Once a promising site is identified, the company's team validates it on the ground. Then comes the hard part: actually developing the resource. That's where Zanskar deployed a more sophisticated AI technique called Bayesian evidential learning, or BEL. It takes existing data, builds assumptions about how the geothermal system works, then stress-tests those hypotheses to spit out probabilities. Where gaps remain, the team fills them with a custom geothermal simulator they've built.
The approach is working because it's combining brute-force machine learning with domain expertise. But the real test comes next. Holland wants to find and confirm at least 10 geothermal sites to unlock project finance - the kind of patient capital that flows to infrastructure, not startups. That's the pathway out of what's been called the "valley of death" that's swallowed countless climate tech companies trying to scale from pilot to production.
With enough MW in the pipeline to support at least a gigawatt of generating capacity, Zanskar is positioned to make that leap. Holland acknowledged the company hasn't solved every challenge in geothermal exploration, but he's betting the AI-first approach changes the game. "We now know this is the future of exploration," he said. "This is going to change geothermal in very short order." The startup is focusing initially on the U.S. West, where the best conventional geothermal resources are concentrated.

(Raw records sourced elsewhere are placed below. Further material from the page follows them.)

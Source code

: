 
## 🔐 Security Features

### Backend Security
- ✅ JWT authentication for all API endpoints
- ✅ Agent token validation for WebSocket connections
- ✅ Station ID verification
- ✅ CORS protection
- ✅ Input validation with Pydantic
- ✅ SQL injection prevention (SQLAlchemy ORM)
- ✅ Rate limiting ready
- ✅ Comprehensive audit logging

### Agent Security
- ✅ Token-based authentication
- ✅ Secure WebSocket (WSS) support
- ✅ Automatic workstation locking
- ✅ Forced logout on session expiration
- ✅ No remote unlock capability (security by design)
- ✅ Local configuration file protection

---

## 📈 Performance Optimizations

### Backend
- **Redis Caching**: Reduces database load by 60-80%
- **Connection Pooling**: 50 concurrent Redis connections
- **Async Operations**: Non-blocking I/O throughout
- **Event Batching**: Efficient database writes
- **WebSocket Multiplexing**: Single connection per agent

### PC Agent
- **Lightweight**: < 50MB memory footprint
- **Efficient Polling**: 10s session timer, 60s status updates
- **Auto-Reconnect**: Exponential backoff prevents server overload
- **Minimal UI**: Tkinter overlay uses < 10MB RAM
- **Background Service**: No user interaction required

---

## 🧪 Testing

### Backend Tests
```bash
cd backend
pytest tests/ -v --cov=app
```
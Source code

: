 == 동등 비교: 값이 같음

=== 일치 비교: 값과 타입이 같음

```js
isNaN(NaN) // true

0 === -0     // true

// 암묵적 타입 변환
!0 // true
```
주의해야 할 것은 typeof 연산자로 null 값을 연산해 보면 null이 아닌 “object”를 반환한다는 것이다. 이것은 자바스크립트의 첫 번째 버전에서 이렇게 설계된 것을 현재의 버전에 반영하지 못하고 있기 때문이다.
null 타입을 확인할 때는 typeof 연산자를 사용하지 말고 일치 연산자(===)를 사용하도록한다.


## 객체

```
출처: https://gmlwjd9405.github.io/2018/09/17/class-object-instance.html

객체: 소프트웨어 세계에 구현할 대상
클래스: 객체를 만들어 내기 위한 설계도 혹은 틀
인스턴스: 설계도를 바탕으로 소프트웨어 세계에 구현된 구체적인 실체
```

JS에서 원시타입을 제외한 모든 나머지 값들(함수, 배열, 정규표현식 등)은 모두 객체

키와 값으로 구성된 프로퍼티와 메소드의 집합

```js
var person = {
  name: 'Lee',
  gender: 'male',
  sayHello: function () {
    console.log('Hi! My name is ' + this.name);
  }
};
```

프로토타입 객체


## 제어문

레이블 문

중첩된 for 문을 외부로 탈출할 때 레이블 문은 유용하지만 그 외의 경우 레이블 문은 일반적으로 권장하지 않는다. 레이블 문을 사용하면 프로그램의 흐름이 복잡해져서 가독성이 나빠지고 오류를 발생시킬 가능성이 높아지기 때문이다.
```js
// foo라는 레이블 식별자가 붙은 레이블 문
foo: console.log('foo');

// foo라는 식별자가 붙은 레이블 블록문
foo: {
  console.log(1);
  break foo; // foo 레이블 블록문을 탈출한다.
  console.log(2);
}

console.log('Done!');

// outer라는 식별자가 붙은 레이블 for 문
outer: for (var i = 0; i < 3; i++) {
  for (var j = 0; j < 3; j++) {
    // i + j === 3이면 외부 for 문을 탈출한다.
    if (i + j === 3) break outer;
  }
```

Zanskar's $115 million Series C bet signals a major shift in how the energy industry thinks about conventional geothermal power. For years, the sector treated it as a mature, slow-growth business overlooked by venture capital. But Holland and his team are arguing that AI can unlock a trillion-watt opportunity hiding in plain sight - untapped resources scattered across the U.S. West that nobody bothered to look for because they lack obvious surface clues. If Zanskar can deliver on that promise across a dozen sites, it won't just reshape the geothermal sector. It could become the blueprint for how AI accelerates the entire transition to cleaner energy infrastructure.